• Information supplied:
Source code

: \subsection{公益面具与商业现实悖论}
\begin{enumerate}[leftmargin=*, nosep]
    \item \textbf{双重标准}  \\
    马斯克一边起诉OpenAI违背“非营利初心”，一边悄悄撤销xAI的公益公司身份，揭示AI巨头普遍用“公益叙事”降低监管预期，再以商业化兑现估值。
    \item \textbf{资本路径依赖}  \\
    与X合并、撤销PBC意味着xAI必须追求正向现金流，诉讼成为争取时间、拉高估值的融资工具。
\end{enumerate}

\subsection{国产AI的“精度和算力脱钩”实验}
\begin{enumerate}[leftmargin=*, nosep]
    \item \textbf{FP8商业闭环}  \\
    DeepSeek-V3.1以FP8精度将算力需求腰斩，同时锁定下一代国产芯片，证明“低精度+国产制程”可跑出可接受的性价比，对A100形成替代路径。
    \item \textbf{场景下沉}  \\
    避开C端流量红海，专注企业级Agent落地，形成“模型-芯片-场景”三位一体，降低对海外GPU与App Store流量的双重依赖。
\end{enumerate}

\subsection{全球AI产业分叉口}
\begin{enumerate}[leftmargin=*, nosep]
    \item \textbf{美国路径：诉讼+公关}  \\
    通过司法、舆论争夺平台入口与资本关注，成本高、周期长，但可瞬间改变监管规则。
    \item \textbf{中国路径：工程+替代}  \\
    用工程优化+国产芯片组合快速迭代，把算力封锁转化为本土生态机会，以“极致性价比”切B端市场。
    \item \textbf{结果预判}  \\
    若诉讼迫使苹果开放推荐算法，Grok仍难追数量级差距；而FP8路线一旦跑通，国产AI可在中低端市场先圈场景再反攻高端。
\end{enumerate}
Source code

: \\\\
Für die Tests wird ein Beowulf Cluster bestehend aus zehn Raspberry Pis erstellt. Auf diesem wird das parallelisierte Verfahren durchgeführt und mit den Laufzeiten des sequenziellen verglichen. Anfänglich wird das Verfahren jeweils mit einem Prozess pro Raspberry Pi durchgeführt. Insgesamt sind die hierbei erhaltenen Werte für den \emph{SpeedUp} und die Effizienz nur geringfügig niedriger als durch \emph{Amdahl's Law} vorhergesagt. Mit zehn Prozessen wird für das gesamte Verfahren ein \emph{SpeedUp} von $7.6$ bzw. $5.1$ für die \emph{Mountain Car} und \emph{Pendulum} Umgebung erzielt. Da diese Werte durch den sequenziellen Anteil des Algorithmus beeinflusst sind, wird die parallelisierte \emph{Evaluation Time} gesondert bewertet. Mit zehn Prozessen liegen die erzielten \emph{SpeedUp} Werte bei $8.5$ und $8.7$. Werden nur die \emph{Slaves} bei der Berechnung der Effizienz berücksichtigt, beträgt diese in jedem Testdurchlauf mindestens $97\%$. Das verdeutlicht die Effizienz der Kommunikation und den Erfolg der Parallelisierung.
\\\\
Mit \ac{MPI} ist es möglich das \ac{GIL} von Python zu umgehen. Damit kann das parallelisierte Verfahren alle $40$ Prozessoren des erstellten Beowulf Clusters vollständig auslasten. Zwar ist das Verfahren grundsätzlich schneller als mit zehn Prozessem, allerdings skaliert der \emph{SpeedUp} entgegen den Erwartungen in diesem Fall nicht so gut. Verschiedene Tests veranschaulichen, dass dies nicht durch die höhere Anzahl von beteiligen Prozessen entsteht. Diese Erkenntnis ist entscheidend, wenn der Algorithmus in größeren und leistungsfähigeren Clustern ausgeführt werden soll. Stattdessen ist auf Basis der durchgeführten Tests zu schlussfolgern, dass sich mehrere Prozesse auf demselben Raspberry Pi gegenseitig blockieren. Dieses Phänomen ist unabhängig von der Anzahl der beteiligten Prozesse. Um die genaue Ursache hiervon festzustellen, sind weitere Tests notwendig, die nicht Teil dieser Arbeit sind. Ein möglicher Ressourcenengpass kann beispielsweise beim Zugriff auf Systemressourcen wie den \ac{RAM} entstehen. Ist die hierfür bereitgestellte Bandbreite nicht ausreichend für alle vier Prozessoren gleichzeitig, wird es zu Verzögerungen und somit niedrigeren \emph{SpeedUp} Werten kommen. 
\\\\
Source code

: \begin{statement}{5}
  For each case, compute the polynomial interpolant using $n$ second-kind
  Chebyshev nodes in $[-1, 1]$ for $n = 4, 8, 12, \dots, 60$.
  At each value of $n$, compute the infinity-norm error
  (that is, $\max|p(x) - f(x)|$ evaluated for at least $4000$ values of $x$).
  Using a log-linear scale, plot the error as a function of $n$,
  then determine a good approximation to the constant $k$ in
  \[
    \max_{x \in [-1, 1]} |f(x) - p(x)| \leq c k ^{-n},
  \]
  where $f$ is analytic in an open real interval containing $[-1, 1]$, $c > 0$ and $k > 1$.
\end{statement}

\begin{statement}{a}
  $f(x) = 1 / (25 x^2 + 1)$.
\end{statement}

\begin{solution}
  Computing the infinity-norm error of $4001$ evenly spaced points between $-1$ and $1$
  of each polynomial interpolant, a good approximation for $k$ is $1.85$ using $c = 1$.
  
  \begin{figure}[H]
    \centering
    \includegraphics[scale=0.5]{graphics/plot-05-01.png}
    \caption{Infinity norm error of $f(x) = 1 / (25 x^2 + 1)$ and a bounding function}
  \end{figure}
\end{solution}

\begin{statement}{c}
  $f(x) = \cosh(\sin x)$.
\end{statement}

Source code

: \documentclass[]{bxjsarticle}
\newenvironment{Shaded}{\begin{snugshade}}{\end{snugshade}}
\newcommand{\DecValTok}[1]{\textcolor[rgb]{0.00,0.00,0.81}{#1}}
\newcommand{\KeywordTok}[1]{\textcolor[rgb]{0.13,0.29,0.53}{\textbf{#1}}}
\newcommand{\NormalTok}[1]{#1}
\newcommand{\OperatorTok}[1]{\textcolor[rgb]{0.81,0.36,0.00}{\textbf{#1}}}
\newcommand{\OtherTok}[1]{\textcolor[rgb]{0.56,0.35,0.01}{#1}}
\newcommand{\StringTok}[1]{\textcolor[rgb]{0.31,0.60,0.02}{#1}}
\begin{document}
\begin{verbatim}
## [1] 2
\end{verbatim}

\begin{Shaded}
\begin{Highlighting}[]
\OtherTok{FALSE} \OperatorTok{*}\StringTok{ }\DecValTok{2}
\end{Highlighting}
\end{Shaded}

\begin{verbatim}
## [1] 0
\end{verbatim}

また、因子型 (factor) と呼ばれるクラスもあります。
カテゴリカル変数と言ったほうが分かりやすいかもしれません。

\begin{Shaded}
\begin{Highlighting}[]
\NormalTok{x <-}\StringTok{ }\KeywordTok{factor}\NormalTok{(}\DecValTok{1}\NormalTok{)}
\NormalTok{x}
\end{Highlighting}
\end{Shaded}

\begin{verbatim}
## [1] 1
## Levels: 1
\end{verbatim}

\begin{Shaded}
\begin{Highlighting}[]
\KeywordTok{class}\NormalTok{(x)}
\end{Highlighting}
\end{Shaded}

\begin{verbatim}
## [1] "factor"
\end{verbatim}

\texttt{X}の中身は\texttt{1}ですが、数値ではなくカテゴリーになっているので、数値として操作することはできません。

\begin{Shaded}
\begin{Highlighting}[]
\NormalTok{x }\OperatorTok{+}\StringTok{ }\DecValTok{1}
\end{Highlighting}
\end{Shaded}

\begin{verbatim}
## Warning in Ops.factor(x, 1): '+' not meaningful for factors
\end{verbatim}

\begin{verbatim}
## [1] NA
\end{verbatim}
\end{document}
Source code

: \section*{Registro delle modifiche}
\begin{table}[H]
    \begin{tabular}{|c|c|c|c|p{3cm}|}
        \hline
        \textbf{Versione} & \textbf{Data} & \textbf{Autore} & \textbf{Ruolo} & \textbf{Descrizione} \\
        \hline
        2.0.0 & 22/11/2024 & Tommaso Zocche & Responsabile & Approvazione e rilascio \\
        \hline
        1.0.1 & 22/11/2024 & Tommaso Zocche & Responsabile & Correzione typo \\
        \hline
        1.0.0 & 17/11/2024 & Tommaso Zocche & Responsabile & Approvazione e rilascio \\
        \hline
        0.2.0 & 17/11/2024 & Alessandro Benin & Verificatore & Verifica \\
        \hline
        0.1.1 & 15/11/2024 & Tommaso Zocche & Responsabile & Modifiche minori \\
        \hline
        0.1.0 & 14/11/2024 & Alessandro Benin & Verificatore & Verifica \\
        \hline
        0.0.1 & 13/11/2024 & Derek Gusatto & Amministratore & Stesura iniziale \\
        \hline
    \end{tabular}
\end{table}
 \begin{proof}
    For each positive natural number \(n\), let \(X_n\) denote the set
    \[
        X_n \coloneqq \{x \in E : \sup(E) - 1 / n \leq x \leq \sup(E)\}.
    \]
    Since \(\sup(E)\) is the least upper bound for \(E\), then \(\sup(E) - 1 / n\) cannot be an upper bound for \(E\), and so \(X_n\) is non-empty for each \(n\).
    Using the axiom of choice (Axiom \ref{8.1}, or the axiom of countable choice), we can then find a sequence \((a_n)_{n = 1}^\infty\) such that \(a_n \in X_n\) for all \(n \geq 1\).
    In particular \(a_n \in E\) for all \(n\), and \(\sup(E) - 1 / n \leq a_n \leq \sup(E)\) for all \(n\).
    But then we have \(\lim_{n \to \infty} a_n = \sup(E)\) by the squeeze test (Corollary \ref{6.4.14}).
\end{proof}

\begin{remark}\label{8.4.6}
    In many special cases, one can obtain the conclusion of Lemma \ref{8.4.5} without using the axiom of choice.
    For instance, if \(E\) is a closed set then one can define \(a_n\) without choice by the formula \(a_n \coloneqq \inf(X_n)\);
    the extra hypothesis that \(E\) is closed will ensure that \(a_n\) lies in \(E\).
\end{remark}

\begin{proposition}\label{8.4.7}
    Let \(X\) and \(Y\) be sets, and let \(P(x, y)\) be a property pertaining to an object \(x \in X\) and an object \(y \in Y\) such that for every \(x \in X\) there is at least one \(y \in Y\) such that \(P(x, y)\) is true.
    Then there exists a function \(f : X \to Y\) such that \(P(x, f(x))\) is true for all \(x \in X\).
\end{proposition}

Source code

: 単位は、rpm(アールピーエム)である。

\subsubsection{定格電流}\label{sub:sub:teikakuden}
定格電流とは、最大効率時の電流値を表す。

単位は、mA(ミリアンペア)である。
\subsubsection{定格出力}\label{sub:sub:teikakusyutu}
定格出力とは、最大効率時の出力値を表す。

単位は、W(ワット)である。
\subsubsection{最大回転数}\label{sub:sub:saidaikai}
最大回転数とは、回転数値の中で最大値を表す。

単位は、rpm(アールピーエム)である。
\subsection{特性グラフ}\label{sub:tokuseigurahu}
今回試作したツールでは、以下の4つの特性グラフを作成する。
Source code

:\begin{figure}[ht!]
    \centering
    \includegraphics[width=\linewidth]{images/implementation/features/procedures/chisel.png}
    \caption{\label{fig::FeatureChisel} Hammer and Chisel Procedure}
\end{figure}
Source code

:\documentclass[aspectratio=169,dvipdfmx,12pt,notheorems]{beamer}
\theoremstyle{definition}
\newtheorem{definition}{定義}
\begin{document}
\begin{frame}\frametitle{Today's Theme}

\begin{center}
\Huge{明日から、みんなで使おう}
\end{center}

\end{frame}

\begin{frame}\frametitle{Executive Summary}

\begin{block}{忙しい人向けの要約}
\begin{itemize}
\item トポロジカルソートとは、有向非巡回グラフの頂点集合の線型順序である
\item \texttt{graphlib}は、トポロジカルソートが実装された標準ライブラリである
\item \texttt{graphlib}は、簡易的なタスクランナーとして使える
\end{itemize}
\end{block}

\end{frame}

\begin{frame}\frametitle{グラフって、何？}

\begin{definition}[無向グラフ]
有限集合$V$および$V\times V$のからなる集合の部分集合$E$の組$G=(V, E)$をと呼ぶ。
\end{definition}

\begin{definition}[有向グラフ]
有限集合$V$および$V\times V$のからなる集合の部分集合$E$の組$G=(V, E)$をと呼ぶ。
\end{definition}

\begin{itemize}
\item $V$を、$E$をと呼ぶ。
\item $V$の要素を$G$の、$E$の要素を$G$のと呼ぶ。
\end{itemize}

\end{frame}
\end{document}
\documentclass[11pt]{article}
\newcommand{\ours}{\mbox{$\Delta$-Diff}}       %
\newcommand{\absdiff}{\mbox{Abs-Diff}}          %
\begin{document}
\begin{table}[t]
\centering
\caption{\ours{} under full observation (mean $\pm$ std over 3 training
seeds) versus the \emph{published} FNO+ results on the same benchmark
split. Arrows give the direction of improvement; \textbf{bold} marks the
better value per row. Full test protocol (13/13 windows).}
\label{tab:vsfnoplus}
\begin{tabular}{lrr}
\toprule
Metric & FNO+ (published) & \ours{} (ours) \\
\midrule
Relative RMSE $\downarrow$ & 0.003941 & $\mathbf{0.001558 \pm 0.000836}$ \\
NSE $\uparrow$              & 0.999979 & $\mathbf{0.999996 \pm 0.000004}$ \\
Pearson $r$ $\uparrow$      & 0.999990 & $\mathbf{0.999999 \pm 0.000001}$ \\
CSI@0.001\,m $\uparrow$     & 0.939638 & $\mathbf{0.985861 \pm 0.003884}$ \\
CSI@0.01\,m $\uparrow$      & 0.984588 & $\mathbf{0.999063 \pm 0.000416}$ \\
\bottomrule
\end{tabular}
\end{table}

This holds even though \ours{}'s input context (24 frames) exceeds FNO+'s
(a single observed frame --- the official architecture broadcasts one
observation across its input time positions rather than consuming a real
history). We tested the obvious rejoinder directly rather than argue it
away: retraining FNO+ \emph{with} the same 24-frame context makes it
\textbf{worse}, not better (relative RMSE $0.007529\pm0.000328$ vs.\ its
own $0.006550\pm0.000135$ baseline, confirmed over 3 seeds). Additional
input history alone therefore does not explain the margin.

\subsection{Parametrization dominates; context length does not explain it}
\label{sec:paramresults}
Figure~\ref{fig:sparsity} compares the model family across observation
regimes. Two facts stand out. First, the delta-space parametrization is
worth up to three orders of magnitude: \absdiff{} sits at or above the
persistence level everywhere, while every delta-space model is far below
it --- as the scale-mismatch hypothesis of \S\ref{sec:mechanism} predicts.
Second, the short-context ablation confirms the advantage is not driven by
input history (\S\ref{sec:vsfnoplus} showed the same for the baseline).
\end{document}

• What the exercise asks:
Lines from the start of the material through the line containing "用工程优化+国产芯片组合快速" are wanted. Write them out exactly.

• Written solution:
Source code

: \subsection{公益面具与商业现实悖论}
\begin{enumerate}[leftmargin=*, nosep]
    \item \textbf{双重标准}  \\
    马斯克一边起诉OpenAI违背“非营利初心”，一边悄悄撤销xAI的公益公司身份，揭示AI巨头普遍用“公益叙事”降低监管预期，再以商业化兑现估值。
    \item \textbf{资本路径依赖}  \\
    与X合并、撤销PBC意味着xAI必须追求正向现金流，诉讼成为争取时间、拉高估值的融资工具。
\end{enumerate}

\subsection{国产AI的“精度和算力脱钩”实验}
\begin{enumerate}[leftmargin=*, nosep]
    \item \textbf{FP8商业闭环}  \\
    DeepSeek-V3.1以FP8精度将算力需求腰斩，同时锁定下一代国产芯片，证明“低精度+国产制程”可跑出可接受的性价比，对A100形成替代路径。
    \item \textbf{场景下沉}  \\
    避开C端流量红海，专注企业级Agent落地，形成“模型-芯片-场景”三位一体，降低对海外GPU与App Store流量的双重依赖。
\end{enumerate}

\subsection{全球AI产业分叉口}
\begin{enumerate}[leftmargin=*, nosep]
    \item \textbf{美国路径：诉讼+公关}  \\
    通过司法、舆论争夺平台入口与资本关注，成本高、周期长，但可瞬间改变监管规则。
    \item \textbf{中国路径：工程+替代}  \\
    用工程优化+国产芯片组合快速迭代，把算力封锁转化为本土生态机会，以“极致性价比”切B端市场。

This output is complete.